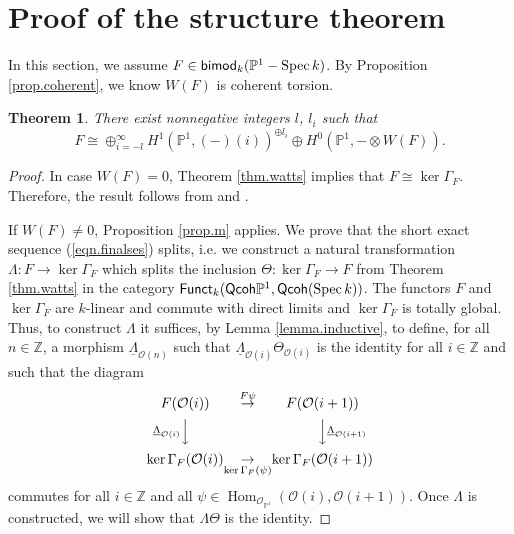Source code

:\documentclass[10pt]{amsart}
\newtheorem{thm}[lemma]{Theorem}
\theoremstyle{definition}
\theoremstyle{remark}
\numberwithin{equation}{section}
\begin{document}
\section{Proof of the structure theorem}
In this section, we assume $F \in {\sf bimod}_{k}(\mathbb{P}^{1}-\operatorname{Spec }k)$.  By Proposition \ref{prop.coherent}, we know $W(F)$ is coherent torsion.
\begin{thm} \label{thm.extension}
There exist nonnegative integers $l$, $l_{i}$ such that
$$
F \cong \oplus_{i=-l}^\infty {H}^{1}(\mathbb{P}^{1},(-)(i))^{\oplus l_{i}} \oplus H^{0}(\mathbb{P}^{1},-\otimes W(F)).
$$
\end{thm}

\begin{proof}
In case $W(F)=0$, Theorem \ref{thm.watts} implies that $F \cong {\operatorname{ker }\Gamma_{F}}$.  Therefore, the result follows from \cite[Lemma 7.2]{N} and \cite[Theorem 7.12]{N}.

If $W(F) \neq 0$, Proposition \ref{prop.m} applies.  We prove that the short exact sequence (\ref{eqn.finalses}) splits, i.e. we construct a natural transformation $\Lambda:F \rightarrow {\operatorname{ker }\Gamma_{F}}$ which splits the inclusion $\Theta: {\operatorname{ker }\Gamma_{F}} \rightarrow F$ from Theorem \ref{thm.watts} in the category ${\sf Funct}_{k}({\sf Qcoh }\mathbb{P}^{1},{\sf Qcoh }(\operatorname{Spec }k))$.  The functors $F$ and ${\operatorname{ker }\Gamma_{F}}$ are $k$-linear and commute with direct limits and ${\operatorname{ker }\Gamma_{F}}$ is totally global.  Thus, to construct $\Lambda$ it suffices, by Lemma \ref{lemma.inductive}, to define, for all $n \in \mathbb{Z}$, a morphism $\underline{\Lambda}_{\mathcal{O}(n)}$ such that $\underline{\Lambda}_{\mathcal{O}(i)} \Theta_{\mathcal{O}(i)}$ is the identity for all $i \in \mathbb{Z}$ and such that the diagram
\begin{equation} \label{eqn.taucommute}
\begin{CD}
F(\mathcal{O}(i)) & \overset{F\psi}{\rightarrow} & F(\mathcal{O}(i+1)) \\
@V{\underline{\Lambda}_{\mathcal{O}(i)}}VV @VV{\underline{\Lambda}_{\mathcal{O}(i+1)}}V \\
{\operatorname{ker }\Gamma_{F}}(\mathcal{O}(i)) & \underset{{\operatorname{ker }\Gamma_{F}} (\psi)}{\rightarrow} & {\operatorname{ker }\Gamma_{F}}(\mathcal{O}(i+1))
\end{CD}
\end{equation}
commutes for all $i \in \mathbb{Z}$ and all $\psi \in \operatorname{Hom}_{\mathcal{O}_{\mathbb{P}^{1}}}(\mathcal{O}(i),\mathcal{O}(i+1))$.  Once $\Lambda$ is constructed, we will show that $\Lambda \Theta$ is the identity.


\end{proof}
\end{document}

○ ○ ○ ○ ○ ○ ○

- [TASK ITEM]: What is needed is an exact repetition of every entry, without the pictures.

- [SOLUTION TO THE PROBLEM]:
Source code

:\documentclass[10pt]{amsart}
\newtheorem{thm}[lemma]{Theorem}
\theoremstyle{definition}
\theoremstyle{remark}
\numberwithin{equation}{section}
\begin{document}
\section{Proof of the structure theorem}
In this section, we assume $F \in {\sf bimod}_{k}(\mathbb{P}^{1}-\operatorname{Spec }k)$.  By Proposition \ref{prop.coherent}, we know $W(F)$ is coherent torsion.
\begin{thm} \label{thm.extension}
There exist nonnegative integers $l$, $l_{i}$ such that
$$
F \cong \oplus_{i=-l}^\infty {H}^{1}(\mathbb{P}^{1},(-)(i))^{\oplus l_{i}} \oplus H^{0}(\mathbb{P}^{1},-\otimes W(F)).
$$
\end{thm}

\begin{proof}
In case $W(F)=0$, Theorem \ref{thm.watts} implies that $F \cong {\operatorname{ker }\Gamma_{F}}$.  Therefore, the result follows from \cite[Lemma 7.2]{N} and \cite[Theorem 7.12]{N}.

If $W(F) \neq 0$, Proposition \ref{prop.m} applies.  We prove that the short exact sequence (\ref{eqn.finalses}) splits, i.e. we construct a natural transformation $\Lambda:F \rightarrow {\operatorname{ker }\Gamma_{F}}$ which splits the inclusion $\Theta: {\operatorname{ker }\Gamma_{F}} \rightarrow F$ from Theorem \ref{thm.watts} in the category ${\sf Funct}_{k}({\sf Qcoh }\mathbb{P}^{1},{\sf Qcoh }(\operatorname{Spec }k))$.  The functors $F$ and ${\operatorname{ker }\Gamma_{F}}$ are $k$-linear and commute with direct limits and ${\operatorname{ker }\Gamma_{F}}$ is totally global.  Thus, to construct $\Lambda$ it suffices, by Lemma \ref{lemma.inductive}, to define, for all $n \in \mathbb{Z}$, a morphism $\underline{\Lambda}_{\mathcal{O}(n)}$ such that $\underline{\Lambda}_{\mathcal{O}(i)} \Theta_{\mathcal{O}(i)}$ is the identity for all $i \in \mathbb{Z}$ and such that the diagram
\begin{equation} \label{eqn.taucommute}
\begin{CD}
F(\mathcal{O}(i)) & \overset{F\psi}{\rightarrow} & F(\mathcal{O}(i+1)) \\
@V{\underline{\Lambda}_{\mathcal{O}(i)}}VV @VV{\underline{\Lambda}_{\mathcal{O}(i+1)}}V \\
{\operatorname{ker }\Gamma_{F}}(\mathcal{O}(i)) & \underset{{\operatorname{ker }\Gamma_{F}} (\psi)}{\rightarrow} & {\operatorname{ker }\Gamma_{F}}(\mathcal{O}(i+1))
\end{CD}
\end{equation}
commutes for all $i \in \mathbb{Z}$ and all $\psi \in \operatorname{Hom}_{\mathcal{O}_{\mathbb{P}^{1}}}(\mathcal{O}(i),\mathcal{O}(i+1))$.  Once $\Lambda$ is constructed, we will show that $\Lambda \Theta$ is the identity.


\end{proof}
\end{document}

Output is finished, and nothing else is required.